**Problem statement**
Which lines in the records below contain the word "includegraphics"? Copy each of them.

====

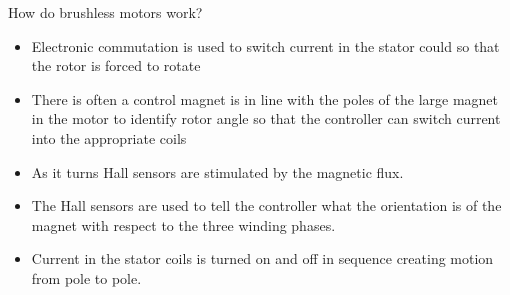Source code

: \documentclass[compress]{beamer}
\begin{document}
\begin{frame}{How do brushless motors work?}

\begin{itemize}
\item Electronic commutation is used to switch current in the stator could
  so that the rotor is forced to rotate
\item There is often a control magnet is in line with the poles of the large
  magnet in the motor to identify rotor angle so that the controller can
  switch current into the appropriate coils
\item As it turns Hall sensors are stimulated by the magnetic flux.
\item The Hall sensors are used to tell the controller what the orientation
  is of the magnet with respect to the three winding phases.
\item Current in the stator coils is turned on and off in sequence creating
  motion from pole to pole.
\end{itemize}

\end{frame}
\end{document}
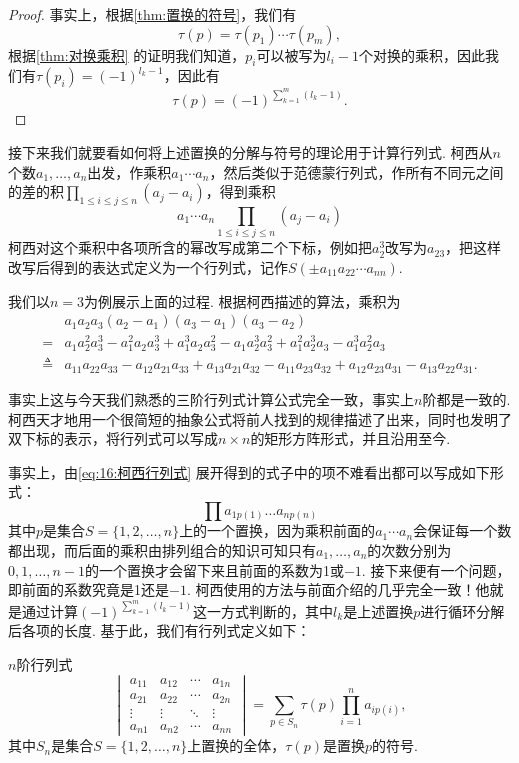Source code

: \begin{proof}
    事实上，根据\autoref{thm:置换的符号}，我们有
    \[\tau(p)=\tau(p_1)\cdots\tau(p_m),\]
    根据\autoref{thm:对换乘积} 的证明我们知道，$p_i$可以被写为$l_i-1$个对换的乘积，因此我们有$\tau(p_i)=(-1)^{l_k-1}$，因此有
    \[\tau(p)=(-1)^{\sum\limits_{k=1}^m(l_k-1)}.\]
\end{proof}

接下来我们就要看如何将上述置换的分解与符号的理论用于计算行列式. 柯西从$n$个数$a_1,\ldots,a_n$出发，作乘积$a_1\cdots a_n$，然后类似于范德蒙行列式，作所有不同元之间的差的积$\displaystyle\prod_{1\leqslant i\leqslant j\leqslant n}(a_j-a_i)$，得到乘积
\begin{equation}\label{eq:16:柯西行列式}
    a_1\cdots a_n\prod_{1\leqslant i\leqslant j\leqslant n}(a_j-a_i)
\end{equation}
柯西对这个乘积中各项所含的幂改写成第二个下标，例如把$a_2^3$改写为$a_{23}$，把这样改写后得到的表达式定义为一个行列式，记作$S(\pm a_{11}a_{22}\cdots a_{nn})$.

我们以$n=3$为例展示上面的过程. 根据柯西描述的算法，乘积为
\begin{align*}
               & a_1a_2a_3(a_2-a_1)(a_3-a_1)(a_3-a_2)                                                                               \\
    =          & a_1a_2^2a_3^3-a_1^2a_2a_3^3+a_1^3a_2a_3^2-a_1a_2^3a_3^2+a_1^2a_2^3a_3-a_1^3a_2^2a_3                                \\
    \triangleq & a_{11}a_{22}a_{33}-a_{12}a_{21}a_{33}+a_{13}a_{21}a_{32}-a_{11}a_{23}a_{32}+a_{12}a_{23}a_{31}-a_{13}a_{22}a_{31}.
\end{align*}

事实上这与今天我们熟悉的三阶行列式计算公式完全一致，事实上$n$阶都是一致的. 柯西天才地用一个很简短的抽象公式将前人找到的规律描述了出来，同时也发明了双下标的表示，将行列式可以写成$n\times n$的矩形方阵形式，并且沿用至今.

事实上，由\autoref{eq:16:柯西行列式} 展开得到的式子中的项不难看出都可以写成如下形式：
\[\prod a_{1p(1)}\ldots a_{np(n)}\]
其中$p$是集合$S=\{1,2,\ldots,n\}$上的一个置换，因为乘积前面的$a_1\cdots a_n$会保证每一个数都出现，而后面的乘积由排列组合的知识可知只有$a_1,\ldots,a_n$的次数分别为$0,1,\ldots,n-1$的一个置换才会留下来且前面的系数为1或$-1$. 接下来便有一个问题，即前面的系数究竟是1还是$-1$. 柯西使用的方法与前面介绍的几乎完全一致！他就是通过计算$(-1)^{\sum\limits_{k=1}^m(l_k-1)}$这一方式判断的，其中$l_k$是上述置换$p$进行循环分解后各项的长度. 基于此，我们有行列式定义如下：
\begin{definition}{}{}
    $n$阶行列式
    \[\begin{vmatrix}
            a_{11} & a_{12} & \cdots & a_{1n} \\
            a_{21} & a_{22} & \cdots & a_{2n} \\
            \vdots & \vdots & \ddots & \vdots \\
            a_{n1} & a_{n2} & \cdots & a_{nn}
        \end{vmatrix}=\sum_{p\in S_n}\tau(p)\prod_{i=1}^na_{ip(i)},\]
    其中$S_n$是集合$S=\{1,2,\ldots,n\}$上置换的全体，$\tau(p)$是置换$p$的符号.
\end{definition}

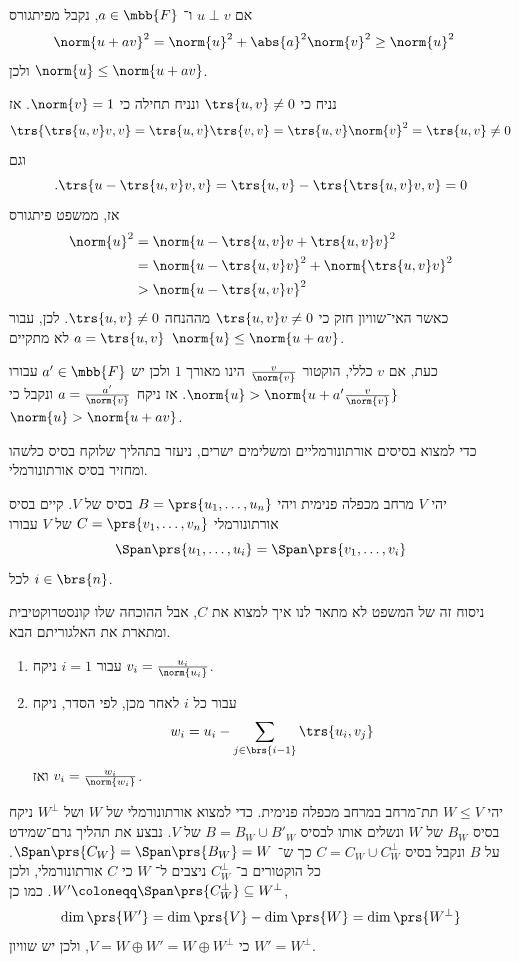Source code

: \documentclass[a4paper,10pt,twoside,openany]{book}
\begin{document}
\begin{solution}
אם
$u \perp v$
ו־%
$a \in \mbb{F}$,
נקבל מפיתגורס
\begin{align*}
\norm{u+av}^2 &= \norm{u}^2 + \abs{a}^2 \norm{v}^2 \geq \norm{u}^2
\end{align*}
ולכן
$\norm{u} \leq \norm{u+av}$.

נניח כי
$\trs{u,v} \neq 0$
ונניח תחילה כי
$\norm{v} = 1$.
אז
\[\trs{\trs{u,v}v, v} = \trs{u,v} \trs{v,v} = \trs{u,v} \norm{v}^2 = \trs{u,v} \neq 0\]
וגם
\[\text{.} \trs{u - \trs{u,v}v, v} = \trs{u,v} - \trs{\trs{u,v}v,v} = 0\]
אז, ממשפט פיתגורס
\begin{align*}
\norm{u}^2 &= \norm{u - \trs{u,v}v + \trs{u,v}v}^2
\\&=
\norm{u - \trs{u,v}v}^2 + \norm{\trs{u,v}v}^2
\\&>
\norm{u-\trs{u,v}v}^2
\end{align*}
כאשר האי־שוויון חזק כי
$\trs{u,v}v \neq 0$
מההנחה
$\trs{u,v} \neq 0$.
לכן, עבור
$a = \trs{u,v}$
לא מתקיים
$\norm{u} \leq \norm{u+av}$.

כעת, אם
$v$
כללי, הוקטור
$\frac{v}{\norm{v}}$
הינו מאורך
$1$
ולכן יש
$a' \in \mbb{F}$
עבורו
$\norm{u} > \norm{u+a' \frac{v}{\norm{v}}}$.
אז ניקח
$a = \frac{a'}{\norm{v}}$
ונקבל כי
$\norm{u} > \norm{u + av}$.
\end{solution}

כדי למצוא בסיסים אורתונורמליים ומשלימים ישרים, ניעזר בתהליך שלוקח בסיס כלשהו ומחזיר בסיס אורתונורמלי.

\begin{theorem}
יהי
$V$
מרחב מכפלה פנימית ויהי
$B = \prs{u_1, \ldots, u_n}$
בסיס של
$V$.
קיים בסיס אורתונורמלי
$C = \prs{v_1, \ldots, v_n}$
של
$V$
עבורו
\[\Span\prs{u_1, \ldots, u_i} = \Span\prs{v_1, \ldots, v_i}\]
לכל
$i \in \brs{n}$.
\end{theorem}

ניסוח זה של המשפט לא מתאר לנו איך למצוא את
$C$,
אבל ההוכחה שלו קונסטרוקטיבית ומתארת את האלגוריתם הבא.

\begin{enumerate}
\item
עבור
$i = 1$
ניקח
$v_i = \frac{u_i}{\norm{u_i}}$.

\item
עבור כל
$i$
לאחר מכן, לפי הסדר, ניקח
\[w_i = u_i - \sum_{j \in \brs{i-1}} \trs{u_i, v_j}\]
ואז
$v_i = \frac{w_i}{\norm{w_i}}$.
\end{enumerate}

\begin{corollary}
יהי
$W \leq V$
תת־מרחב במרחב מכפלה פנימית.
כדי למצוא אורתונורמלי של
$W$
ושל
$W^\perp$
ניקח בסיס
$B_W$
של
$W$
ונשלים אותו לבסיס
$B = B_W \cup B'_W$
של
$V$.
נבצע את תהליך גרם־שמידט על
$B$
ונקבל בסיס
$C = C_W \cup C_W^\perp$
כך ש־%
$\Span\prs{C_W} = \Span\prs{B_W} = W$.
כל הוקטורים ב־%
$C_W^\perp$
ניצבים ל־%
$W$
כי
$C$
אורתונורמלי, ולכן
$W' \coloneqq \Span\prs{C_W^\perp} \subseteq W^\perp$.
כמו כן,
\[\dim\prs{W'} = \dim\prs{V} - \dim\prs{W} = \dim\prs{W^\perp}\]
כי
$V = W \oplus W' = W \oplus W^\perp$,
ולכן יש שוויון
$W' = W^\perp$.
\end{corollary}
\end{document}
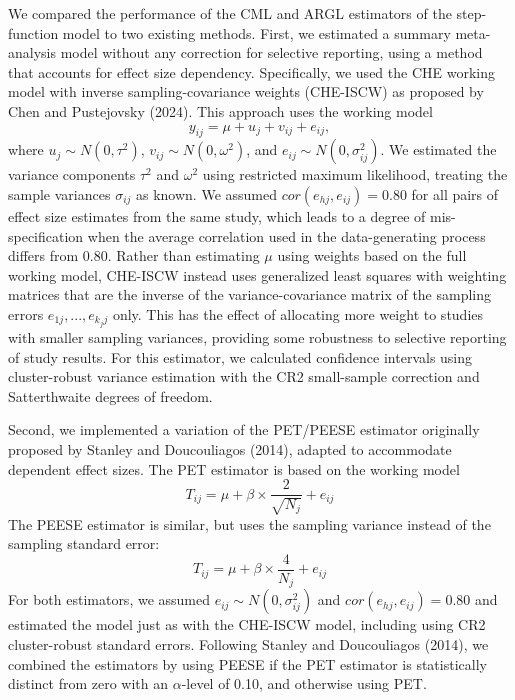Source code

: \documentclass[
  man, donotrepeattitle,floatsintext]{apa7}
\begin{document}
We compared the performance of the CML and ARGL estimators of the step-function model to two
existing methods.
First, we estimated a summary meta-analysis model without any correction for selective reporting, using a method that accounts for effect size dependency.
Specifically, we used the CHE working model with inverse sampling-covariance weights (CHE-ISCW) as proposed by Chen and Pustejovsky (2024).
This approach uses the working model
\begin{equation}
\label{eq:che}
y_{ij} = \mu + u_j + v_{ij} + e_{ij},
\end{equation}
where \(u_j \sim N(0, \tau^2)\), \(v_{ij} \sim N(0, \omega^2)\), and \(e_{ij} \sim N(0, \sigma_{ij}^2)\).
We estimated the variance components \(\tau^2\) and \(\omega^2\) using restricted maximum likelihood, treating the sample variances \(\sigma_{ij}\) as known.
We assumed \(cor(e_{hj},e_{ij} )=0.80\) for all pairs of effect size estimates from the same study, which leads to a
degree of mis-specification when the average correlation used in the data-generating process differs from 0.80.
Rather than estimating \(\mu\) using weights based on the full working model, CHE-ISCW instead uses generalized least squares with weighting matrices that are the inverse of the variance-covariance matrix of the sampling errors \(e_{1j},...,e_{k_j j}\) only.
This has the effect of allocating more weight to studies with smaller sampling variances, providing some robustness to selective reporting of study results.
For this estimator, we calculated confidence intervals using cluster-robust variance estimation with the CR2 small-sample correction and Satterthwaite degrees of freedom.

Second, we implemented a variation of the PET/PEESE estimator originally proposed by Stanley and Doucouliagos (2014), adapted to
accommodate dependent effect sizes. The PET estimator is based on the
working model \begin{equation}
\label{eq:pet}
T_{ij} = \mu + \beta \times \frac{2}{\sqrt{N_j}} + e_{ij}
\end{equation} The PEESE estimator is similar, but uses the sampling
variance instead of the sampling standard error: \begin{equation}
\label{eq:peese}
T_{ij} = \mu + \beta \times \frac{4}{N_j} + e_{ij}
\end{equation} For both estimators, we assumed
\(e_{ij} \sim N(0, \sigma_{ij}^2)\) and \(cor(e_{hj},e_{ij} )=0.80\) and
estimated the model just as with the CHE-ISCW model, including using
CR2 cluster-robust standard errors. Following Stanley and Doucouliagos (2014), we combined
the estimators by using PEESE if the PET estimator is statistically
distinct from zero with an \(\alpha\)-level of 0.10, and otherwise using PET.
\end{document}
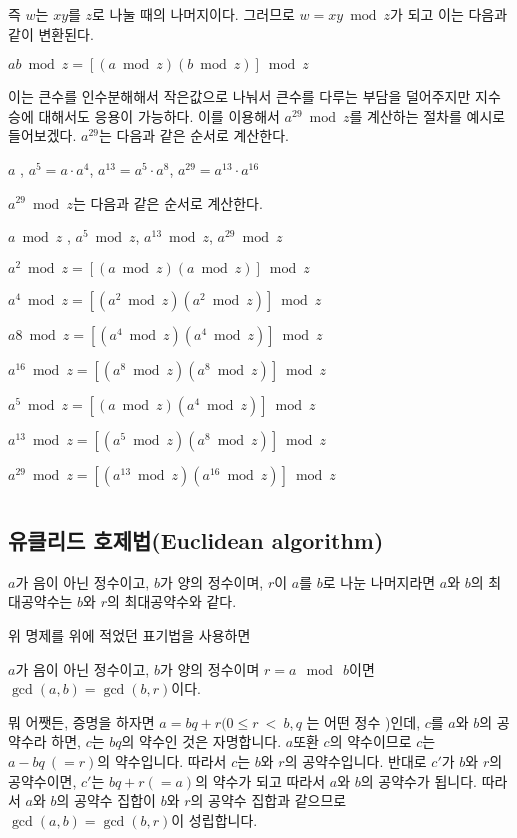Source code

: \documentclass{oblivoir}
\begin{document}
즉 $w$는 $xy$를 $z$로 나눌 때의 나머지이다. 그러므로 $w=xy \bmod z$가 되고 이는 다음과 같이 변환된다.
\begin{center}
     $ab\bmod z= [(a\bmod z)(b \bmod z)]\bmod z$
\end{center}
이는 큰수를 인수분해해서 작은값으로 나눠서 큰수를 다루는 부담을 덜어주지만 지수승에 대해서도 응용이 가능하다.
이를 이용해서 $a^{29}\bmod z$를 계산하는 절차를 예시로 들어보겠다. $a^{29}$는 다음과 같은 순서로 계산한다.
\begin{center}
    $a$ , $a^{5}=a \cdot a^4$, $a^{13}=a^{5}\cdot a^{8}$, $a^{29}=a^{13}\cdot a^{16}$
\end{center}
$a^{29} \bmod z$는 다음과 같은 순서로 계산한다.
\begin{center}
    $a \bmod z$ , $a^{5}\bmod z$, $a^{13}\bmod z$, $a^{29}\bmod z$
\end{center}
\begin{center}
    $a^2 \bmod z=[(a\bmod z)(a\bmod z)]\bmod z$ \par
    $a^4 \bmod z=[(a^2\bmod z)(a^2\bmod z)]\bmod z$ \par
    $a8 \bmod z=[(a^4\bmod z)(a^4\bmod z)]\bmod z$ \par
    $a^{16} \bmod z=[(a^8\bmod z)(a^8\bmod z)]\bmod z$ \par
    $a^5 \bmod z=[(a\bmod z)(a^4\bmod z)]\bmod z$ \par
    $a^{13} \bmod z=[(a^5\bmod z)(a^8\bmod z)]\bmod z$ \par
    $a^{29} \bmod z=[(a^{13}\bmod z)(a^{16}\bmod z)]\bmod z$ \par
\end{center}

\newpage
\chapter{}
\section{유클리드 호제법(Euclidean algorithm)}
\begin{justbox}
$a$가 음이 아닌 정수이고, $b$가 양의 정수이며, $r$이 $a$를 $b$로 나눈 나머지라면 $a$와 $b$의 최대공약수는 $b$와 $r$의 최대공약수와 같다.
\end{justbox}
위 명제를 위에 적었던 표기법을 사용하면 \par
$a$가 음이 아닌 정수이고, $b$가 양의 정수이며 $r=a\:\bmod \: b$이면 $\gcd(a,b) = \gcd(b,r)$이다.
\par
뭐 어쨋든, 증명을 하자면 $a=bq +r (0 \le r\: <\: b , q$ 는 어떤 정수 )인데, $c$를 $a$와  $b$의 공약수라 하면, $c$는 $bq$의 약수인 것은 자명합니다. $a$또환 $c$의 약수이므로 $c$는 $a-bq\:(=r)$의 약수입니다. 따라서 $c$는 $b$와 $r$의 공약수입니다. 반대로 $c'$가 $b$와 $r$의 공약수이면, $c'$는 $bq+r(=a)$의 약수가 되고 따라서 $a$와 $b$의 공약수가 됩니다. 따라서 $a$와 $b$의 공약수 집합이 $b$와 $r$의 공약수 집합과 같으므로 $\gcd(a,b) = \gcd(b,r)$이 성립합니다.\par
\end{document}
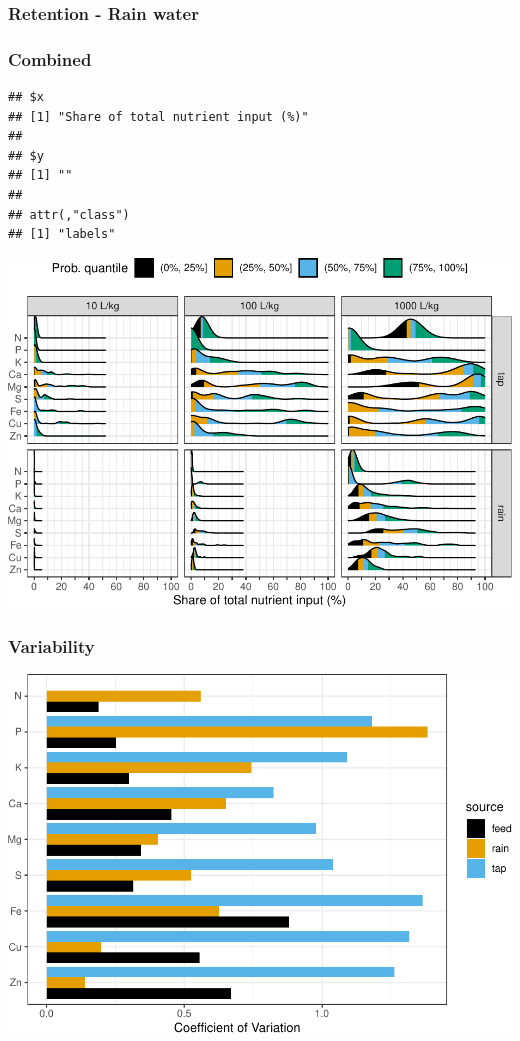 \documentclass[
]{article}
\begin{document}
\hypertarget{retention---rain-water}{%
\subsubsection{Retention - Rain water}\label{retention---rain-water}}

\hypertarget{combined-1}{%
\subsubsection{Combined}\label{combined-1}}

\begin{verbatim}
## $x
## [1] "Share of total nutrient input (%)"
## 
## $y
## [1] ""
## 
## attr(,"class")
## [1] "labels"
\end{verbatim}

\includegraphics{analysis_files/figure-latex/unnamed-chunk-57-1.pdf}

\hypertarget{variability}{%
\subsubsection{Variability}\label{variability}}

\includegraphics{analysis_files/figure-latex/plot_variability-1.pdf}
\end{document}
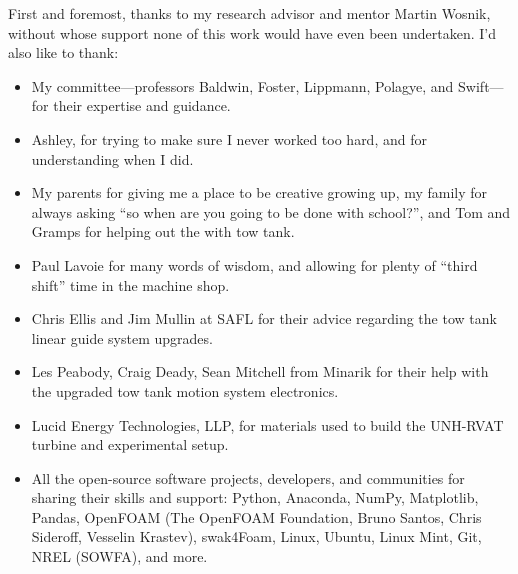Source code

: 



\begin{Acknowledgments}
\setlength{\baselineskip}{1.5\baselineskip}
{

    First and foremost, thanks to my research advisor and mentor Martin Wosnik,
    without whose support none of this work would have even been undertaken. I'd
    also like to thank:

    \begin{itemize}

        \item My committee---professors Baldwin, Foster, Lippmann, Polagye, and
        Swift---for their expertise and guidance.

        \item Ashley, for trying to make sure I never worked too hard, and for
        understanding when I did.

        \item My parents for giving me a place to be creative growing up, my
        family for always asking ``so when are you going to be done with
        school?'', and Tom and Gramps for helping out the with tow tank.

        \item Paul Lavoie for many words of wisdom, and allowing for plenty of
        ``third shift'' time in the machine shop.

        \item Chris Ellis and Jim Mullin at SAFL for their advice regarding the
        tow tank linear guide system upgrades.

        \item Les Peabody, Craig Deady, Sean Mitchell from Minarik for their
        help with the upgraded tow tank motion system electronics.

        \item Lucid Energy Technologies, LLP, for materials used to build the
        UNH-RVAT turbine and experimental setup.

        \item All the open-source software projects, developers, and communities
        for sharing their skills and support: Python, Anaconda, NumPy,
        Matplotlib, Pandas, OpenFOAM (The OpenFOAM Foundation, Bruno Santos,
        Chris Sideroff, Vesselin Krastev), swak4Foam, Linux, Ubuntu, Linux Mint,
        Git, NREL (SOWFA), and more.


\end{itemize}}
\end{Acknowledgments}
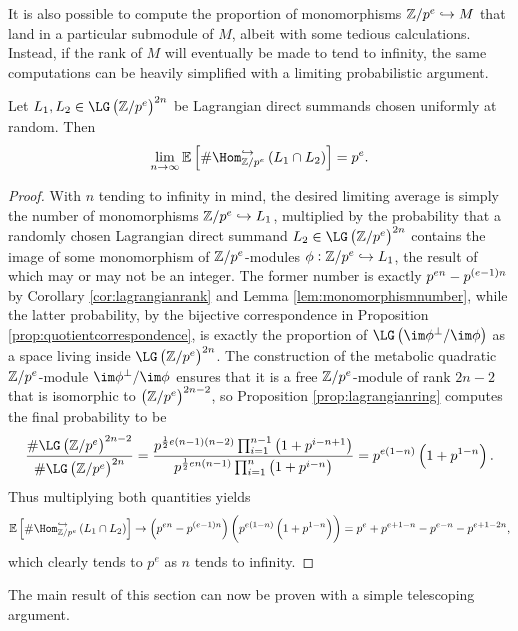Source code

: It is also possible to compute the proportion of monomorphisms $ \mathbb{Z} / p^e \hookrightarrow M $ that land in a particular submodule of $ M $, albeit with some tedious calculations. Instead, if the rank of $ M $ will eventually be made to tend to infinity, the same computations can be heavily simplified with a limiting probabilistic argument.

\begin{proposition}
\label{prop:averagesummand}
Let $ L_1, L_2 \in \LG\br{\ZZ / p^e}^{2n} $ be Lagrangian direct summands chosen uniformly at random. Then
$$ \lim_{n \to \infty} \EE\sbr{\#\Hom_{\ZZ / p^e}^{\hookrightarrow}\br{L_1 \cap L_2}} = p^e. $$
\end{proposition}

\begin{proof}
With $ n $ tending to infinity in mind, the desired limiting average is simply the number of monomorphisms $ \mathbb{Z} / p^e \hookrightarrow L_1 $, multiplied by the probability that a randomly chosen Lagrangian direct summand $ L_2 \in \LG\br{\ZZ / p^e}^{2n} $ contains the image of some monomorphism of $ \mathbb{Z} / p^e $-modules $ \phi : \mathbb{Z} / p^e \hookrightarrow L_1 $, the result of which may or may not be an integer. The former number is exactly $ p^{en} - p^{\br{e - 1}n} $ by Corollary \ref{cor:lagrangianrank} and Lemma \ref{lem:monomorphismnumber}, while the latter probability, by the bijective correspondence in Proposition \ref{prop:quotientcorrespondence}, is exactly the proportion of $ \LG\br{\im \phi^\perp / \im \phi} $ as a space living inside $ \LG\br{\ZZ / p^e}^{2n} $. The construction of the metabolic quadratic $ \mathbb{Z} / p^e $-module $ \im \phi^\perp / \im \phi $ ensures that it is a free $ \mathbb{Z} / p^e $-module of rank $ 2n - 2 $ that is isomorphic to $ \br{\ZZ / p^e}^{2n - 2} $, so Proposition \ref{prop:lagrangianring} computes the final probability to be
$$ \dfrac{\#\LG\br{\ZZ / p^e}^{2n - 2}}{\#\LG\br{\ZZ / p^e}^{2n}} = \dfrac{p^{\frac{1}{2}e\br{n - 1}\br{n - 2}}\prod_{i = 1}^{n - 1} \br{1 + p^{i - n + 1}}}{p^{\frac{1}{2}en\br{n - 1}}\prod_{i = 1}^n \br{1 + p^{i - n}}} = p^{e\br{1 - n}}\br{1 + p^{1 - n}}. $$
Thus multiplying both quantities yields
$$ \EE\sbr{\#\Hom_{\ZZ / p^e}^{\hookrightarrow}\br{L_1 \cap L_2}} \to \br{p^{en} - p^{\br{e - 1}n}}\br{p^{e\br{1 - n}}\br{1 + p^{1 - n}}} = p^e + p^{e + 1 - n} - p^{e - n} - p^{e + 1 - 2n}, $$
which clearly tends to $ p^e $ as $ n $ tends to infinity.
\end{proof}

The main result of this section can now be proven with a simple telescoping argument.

====

**Solution**
\includegraphics{analysis_files/figure-latex/unnamed-chunk-57-1.pdf}
\includegraphics{analysis_files/figure-latex/plot_variability-1.pdf}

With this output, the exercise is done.